大きな懸念点の一つが近年の大型補強がことごとく成功していないという点である。  ここ数年、バレンティンやムーア、チャトウッド、ガルビスら、日本の他球団やメジャーで実績のある選手を立て続けに獲得しているが、期待通りの活躍を見せた選手は“皆無”と言ってよい状況である。

としている。
まず一つ目のツッコミどころとして当然ながらムーアの補強は大成功である。怪我でで遅れたことやコロナによる短縮シーズン故に日程がタイトであったためシーズンでの投球回は78回に終わったものの6勝3敗防御率2.65という成績を残している。何より残留させようとしたホークスを上回る条件でメジャー復帰を果たしたのが成功の何よりの証だろう。
 二つ目のツッコミどころとしてはそもそも例に挙げた彼ら以外の成功例を無視しているという点である。具体的にいえば2017のデスパイネや2021のマルティネスである。西尾氏の記憶には成功した選手は残らないのだろうか。
 三つ目に最大のツッコミどころだが、そもそも大型補強で一括りにするのがおかしいという点である。今回の補強のメインと言えるであろうと近藤とオスナはそれぞれ来季30歳と28歳の国内野球経験者である。それを国内野球未経験であったガルビスやチャトウッド、当時すでに36歳のバレンティンと大型補強という点だけで同じ扱いするのは無理があるだろう。

野手の世代交代交代が上手くいっていない

 まずホークスファンなら理解しているだろうが今季のホークスは野手の世代交代がかなり進んだといっていいだろう。新鋭筆頭である栗原を欠きながらチーム打率、チーム得点はリーグトップであった。
 また近年メジャーでは最重要視されていると言っていい指標である「WAR」では村上や塩見擁するヤクルトを凌ぎ12球団1位である。
 では、西尾典文氏は何をもって野手の世代交代が上手くいってないとしたのだろうか。

それ以上に気がかりなのが一向に進まない野手の世代交代だ。今季、100試合以上に出場した野手は7人いるが、そのうち5人が30歳以上となっている。  過去5年間で、初めて規定打席に到達した選手は栗原陵矢のみ。その栗原もプレー中の怪我で長期離脱となり、まだ復帰の見通しは立っていない。それ以外の若手で、レギュラー獲得の兆しがあるのは三森大貴と柳町達くらいしかおらず、柳町は、同じ外野手である近藤のFA移籍で、来季は苦しい立場となることが予想される。

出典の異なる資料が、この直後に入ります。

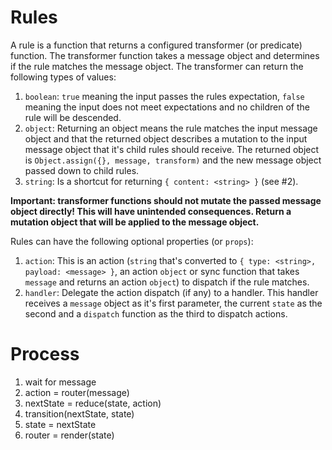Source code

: # Rules
A rule is a function that returns a configured transformer (or predicate) function. The transformer function takes a message object and determines if the rule matches the message object. The transformer can return the following types of values:

1. `boolean`: `true` meaning the input passes the rules expectation, `false` meaning the input does not meet expectations and no children of the rule will be descended.
2. `object`: Returning an object means the rule matches the input message object and that the returned object describes a mutation to the input message object that it's child rules should receive. The returned object is `Object.assign({}, message, transform)` and the new message object passed down to child rules.
3. `string`: Is a shortcut for returning `{ content: <string> }` (see #2).

**Important: transformer functions should not mutate the passed message object directly! This will have unintended consequences. Return a mutation object that will be applied to the message object.**

Rules can have the following optional properties (or `props`):

1. `action`: This is an action (`string` that's converted to `{ type: <string>, payload: <message> }`, an action `object` or sync function that takes `message` and returns an action `object`) to dispatch if the rule matches.
2. `handler`: Delegate the action dispatch (if any) to a handler. This handler receives a `message` object as it's first parameter, the current `state` as the second and a `dispatch` function as the third to dispatch actions.

# Process
1. wait for message
2. action = router(message)
3. nextState = reduce(state, action)
4. transition(nextState, state)
5. state = nextState
6. router = render(state)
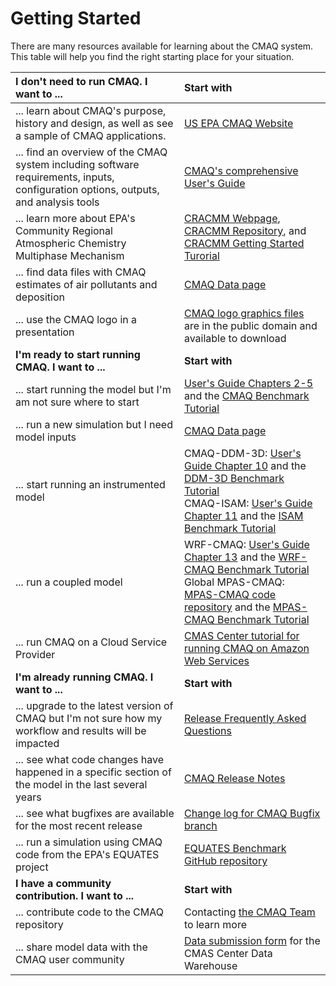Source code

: # Getting Started

There are many resources available for learning about the CMAQ system.  This table will help you find the right starting place for your situation. 

|**I don't need to run CMAQ. I want to ...**|**Start with**|
|:--------------|:----|
|... learn about CMAQ's purpose, history and design, as well as see a sample of CMAQ applications. | [US EPA CMAQ Website](https://www.epa.gov/cmaq)|
|... find an overview of the CMAQ system including software requirements, inputs, configuration options, outputs, and analysis tools| [CMAQ's comprehensive User's Guide](./Users_Guide/README.md)|
|... learn more about EPA's Community Regional Atmospheric Chemistry Multiphase Mechanism | [CRACMM Webpage](https://www.epa.gov/cmaq/cracmm), [CRACMM Repository](https://usepa.github.io/CRACMM), and [CRACMM Getting Started Turorial](./Users_Guide/Tutorials/CMAQ_UG_tutorial_CRACMM.md)|
|... find data files with CMAQ estimates of air pollutants and deposition | [CMAQ Data page](CMAQ_Data.md)|
|... use the CMAQ logo in a presentation | [CMAQ logo graphics files](Logos/README.md) are in the public domain and available to download|
|**I'm ready to start running CMAQ. I want to ...**|**Start with**|
|... start running the model but I'm am not sure where to start | [User's Guide Chapters 2-5](./Users_Guide/README.md) and the [CMAQ Benchmark Tutorial](./Users_Guide/Tutorials/CMAQ_UG_tutorial_benchmark_cracmm2_stage.md)|
|... run a new simulation but I need model inputs |[CMAQ Data page](CMAQ_Data.md#test_case_data)|
|... start running an instrumented model|  CMAQ-DDM-3D: [User's Guide Chapter 10](./Users_Guide/CMAQ_UG_ch10_HDDM-3D.md) and the [DDM-3D Benchmark Tutorial](./Users_Guide/Tutorials/CMAQ_UG_tutorial_DDM3D.md)  <br>CMAQ-ISAM: [User's Guide Chapter 11](./Users_Guide/CMAQ_UG_ch11_ISAM.md) and the [ISAM Benchmark Tutorial](./Users_Guide/Tutorials/CMAQ_UG_tutorial_ISAM.md)  |
|... run a coupled model | WRF-CMAQ: [User's Guide Chapter 13](./Users_Guide/CMAQ_UG_ch13_WRF-CMAQ.md) and the [WRF-CMAQ Benchmark Tutorial](./Users_Guide/Tutorials/CMAQ_UG_tutorial_WRF-CMAQ_Benchmark.md) <br>Global MPAS-CMAQ: [MPAS-CMAQ code repository](https://github.com/USEPA/CMAQ/tree/MPAS_CMAQ) and the [MPAS-CMAQ Benchmark Tutorial](https://github.com/USEPA/CMAQ/blob/MPAS_CMAQ/DOCS/Users_Guide/PDF/MPAS_CMAQ_guide.pdf)|
|... run CMAQ on a Cloud Service Provider | [CMAS Center tutorial for running CMAQ on Amazon Web Services](https://pcluster-cmaq.readthedocs.io/en/latest/index.html) |
|**I'm already running CMAQ. I want to ...**|**Start with**|
|... upgrade to the latest version of CMAQ but I'm not sure how my workflow and results will be impacted | [Release Frequently Asked Questions](./Release_FAQ/README.md) |
|... see what code changes have happened in a specific section of the model in the last several years | [CMAQ Release Notes](./Release_Notes/README.md)|
|... see what bugfixes are available for the most recent release | [Change log for CMAQ Bugfix branch](CMAQ-Bugfix-Branch.md)|
|... run a simulation using CMAQ code from the EPA's EQUATES project | [EQUATES Benchmark GitHub repository](https://github.com/lizadams/EQUATES_BENCHMARK)|
|**I have a community contribution. I want to ...**|**Start with**|
|... contribute code to the CMAQ repository | Contacting [the CMAQ Team](mailto:CMAQ_Team@epa.gov) to learn more|
|... share model data with the CMAQ user community | [Data submission form](https://docs.google.com/forms/d/1lH6UdllyVvD-ISATfPxMqwe3Xr6n2ed6AiGkEspxVag/) for the CMAS Center Data Warehouse| 


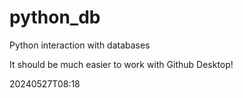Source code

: # python_db
 Python interaction with databases


It should be much easier to work with Github Desktop!


20240527T08:18
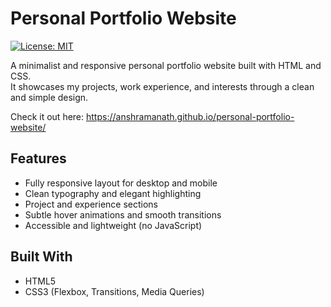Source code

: # Personal Portfolio Website

[![License: MIT](https://img.shields.io/badge/License-MIT-yellow.svg)](LICENSE)

A minimalist and responsive personal portfolio website built with HTML and CSS.  
It showcases my projects, work experience, and interests through a clean and simple design.

Check it out here:
https://anshramanath.github.io/personal-portfolio-website/

## Features

- Fully responsive layout for desktop and mobile
- Clean typography and elegant highlighting
- Project and experience sections
- Subtle hover animations and smooth transitions
- Accessible and lightweight (no JavaScript)

## Built With

- HTML5
- CSS3 (Flexbox, Transitions, Media Queries)
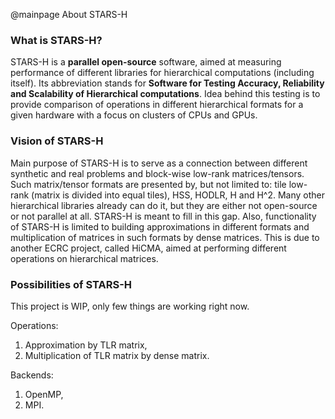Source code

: @mainpage About STARS-H

### What is STARS-H? ###

STARS-H is a **parallel open-source** software, aimed at measuring performance
of different libraries for hierarchical computations (including itself). Its
abbreviation stands for **Software for Testing Accuracy, Reliability and
Scalability of Hierarchical computations**. Idea behind this testing is to
provide comparison of operations in different hierarchical formats for a given
hardware with a focus on clusters of CPUs and GPUs.

### Vision of STARS-H ###

Main purpose of STARS-H is to serve as a connection between different synthetic
and real problems and block-wise low-rank matrices/tensors. Such matrix/tensor
formats are presented by, but not limited to: tile low-rank (matrix is divided
into equal tiles), HSS, HODLR, H and H^2. Many other hierarchical libraries
already can do it, but they are either not open-source or not parallel at all.
STARS-H is meant to fill in this gap. Also, functionality of STARS-H is limited
to building approximations in different formats and multiplication of matrices
in such formats by dense matrices. This is due to another ECRC project, called
HiCMA, aimed at performing different operations on hierarchical matrices.

### Possibilities of STARS-H ###

This project is WIP, only few things are working right now.

Operations:
1.  Approximation by TLR matrix,
2.  Multiplication of TLR matrix by dense matrix.

Backends:
1.  OpenMP,
2.  MPI.
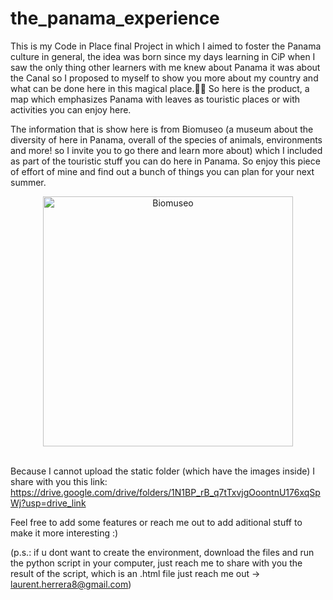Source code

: # the_panama_experience
This is my Code in Place final Project in which I aimed to foster the Panama culture in general, the idea was born since my days learning in CiP when I saw the only thing other learners with me knew about Panama it was about the Canal so I proposed to myself to show you more about my country and what can be done here in this magical place.🫶🏻
So here is the product, a map which emphasizes Panama with leaves as touristic places or with activities you can enjoy here.

The information that is show here is from Biomuseo (a museum about the diversity of here in Panama, overall of the species of animals, environments and more! so I invite you to go there and learn more about) which I included as part of the touristic stuff you can do here in Panama. So enjoy this piece of effort of mine and find out a bunch of things you can plan for your next summer.

<div align=center>
    <img src="https://arqa.com/wp-content/uploads/2014/10/8056_24.jpg" alt="Biomuseo" width="400">
</div>
<br>

Because I cannot upload the static folder (which have the images inside) I share with you this link: https://drive.google.com/drive/folders/1N1BP_rB_q7tTxvjgOoontnU176xqSpWj?usp=drive_link

Feel free to add some features or reach me out to add aditional stuff to make it more interesting :)

(p.s.: if u dont want to create the environment, download the files and run the python script in your computer, just reach me to share with you the result of the script, which is an .html file just reach me out -> laurent.herrera8@gmail.com)

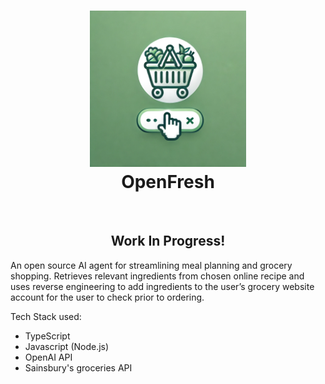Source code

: <h1 align="center">
    <img src="https://raw.githubusercontent.com/em-baggie/OpenFresh/main/openfresh_logo.webp" alt="openfresh logo" height="250">
    <br/>
    OpenFresh
</h1>
<br>
<h2 align="center">Work In Progress!</h2>

An open source AI agent for streamlining meal planning and grocery shopping. Retrieves relevant ingredients from chosen online recipe and uses reverse engineering to add ingredients to the user’s grocery website account for the user to check prior to ordering.

Tech Stack used:
- TypeScript
- Javascript (Node.js)
- OpenAI API
- Sainsbury's groceries API
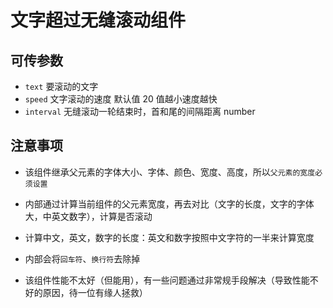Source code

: <!--
 * @Author: 西南开发二组蒋治坤 jiangzhikun@uino.com
 * @Date: 2022-11-03 13:21:28
 * @LastEditors: 西南开发二组蒋治坤 jiangzhikun@uino.com
 * @LastEditTime: 2022-11-03 13:34:40
 * @FilePath: \vitevue3app\src\components\textScroll\readme.md
 * @Description: 这是默认设置,请设置`customMade`, 打开koroFileHeader查看配置 进行设置: https://github.com/OBKoro1/koro1FileHeader/wiki/%E9%85%8D%E7%BD%AE
-->

# 文字超过无缝滚动组件

## 可传参数

- `text` 要滚动的文字
- `speed` 文字滚动的速度 默认值 20 值越小速度越快
- `interval` 无缝滚动一轮结束时，首和尾的间隔距离 number

## 注意事项

- 该组件继承父元素的字体大小、字体、颜色、宽度、高度，所以`父元素的宽度必须设置`

- 内部通过计算当前组件的父元素宽度，再去对比（文字的长度，文字的字体大，中英文数字），计算是否滚动

- 计算中文，英文，数字的长度：英文和数字按照中文字符的一半来计算宽度

- 内部会将`回车符`、`换行符`去除掉

- 该组件性能不太好（但能用），有一些问题通过非常规手段解决（导致性能不好的原因，待一位有缘人拯救）
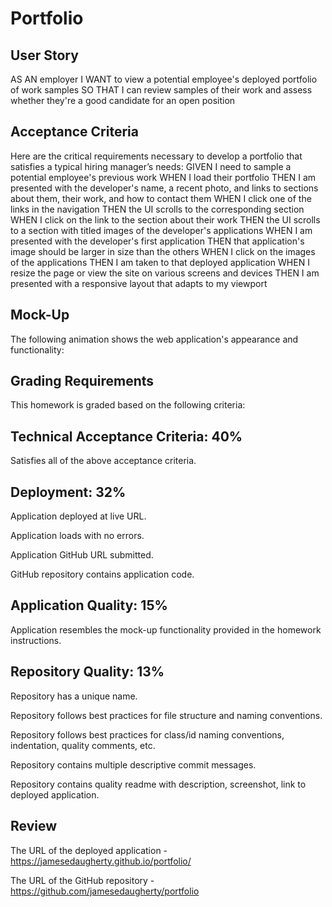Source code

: # Portfolio

## User Story

AS AN employer
I WANT to view a potential employee's deployed portfolio of work samples
SO THAT I can review samples of their work and assess whether they're a good candidate for an open position

## Acceptance Criteria

Here are the critical requirements necessary to develop a portfolio that satisfies a typical hiring manager’s needs:
GIVEN I need to sample a potential employee's previous work
WHEN I load their portfolio
THEN I am presented with the developer's name, a recent photo, and links to sections about them, their work, and how to contact them
WHEN I click one of the links in the navigation
THEN the UI scrolls to the corresponding section
WHEN I click on the link to the section about their work
THEN the UI scrolls to a section with titled images of the developer's applications
WHEN I am presented with the developer's first application
THEN that application's image should be larger in size than the others
WHEN I click on the images of the applications
THEN I am taken to that deployed application
WHEN I resize the page or view the site on various screens and devices
THEN I am presented with a responsive layout that adapts to my viewport

## Mock-Up

The following animation shows the web application's appearance and functionality:

## Grading Requirements

This homework is graded based on the following criteria:

## Technical Acceptance Criteria: 40%

Satisfies all of the above acceptance criteria.

## Deployment: 32%

Application deployed at live URL.

Application loads with no errors.

Application GitHub URL submitted.

GitHub repository contains application code.

## Application Quality: 15%

Application resembles the mock-up functionality provided in the homework instructions.

## Repository Quality: 13%

Repository has a unique name.

Repository follows best practices for file structure and naming conventions.

Repository follows best practices for class/id naming conventions, indentation, quality comments, etc.

Repository contains multiple descriptive commit messages.

Repository contains quality readme with description, screenshot, link to deployed application.

## Review

The URL of the deployed application - https://jamesedaugherty.github.io/portfolio/

The URL of the GitHub repository - https://github.com/jamesedaugherty/portfolio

 なるほど最初の100試合以上出場した野手7人中5人が30代というのは一見すると世代交代が上手くいってないという根拠としては尤もらしい。ではその100試合以上出場した7人とは誰だったのだろうか。以下の通りである。

 柳田悠岐(34)、中村晃(33)、今宮健太(31)、甲斐拓也(30)、牧原大成(30)、柳町達(25)、三森大貴(23)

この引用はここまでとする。